13.2.6 LOAD DATA INFILE Syntax

LOAD DATA [LOW_PRIORITY | CONCURRENT] [LOCAL] INFILE 'file_name'
    [REPLACE | IGNORE]
    INTO TABLE tbl_name
    [PARTITION (partition_name,...)]
    [CHARACTER SET charset_name]
    [{FIELDS | COLUMNS}
        [TERMINATED BY 'string']
        [[OPTIONALLY] ENCLOSED BY 'char']
        [ESCAPED BY 'char']
    ]
    [LINES
        [STARTING BY 'string']
        [TERMINATED BY 'string']
    ]
    [IGNORE number {LINES | ROWS}]
    [(col_name_or_user_var,...)]
    [SET col_name = expr,...]

The LOAD DATA INFILE statement reads rows from a text file into a table at a very high speed. LOAD DATA INFILE is the complement of SELECT ... INTO OUTFILE. (See Section 13.2.9.1, “SELECT ... INTO Syntax”.) To write data from a table to a file, use SELECT ... INTO OUTFILE. To read the file back into a table, use LOAD DATA INFILE. The syntax of the FIELDS and LINES clauses is the same for both statements. Both clauses are optional, but FIELDS must precede LINES if both are specified.
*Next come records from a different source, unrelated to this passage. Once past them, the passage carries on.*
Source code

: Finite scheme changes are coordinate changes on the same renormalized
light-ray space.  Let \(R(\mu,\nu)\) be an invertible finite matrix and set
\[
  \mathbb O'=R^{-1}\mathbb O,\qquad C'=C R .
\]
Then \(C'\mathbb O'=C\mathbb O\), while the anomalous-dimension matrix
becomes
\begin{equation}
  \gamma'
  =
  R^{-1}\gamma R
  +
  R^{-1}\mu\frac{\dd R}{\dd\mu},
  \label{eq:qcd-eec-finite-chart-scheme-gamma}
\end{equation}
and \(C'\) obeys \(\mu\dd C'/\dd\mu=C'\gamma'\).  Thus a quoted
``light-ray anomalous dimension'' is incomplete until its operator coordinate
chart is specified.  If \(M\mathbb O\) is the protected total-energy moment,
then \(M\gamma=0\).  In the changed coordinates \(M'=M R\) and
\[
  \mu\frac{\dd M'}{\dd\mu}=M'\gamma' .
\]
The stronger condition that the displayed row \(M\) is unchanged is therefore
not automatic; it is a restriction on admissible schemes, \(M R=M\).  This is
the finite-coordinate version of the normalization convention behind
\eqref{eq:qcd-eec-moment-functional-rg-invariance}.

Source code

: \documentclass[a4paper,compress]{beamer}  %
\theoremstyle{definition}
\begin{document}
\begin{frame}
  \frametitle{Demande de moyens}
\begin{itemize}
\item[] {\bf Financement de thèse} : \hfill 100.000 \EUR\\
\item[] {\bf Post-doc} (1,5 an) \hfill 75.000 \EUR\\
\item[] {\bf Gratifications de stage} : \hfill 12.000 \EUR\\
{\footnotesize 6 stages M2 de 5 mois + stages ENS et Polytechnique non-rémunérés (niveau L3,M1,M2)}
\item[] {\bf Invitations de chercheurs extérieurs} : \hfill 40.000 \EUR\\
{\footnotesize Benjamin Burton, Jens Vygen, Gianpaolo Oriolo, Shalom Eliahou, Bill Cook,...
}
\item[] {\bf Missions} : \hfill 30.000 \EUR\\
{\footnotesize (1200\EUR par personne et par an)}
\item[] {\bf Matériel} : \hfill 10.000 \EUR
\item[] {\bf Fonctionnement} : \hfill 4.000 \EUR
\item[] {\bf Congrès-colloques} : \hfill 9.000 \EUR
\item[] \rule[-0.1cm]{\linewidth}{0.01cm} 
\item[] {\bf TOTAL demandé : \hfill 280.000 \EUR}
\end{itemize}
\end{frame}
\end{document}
You can also load data files by using the mysqlimport utility; it operates by sending a LOAD DATA INFILE statement to the server. The --local option causes mysqlimport to read data files from the client host. You can specify the --compress option to get better performance over slow networks if the client and server support the compressed protocol. See Section 4.5.5, “mysqlimport — A Data Import Program”.

For more information about the efficiency of INSERT versus LOAD DATA INFILE and speeding up LOAD DATA INFILE, see Section 8.2.2.1, “Speed of INSERT Statements”.

The file name must be given as a literal string. On Windows, specify backslashes in path names as forward slashes or doubled backslashes. The character_set_filesystem system variable controls the interpretation of the file name.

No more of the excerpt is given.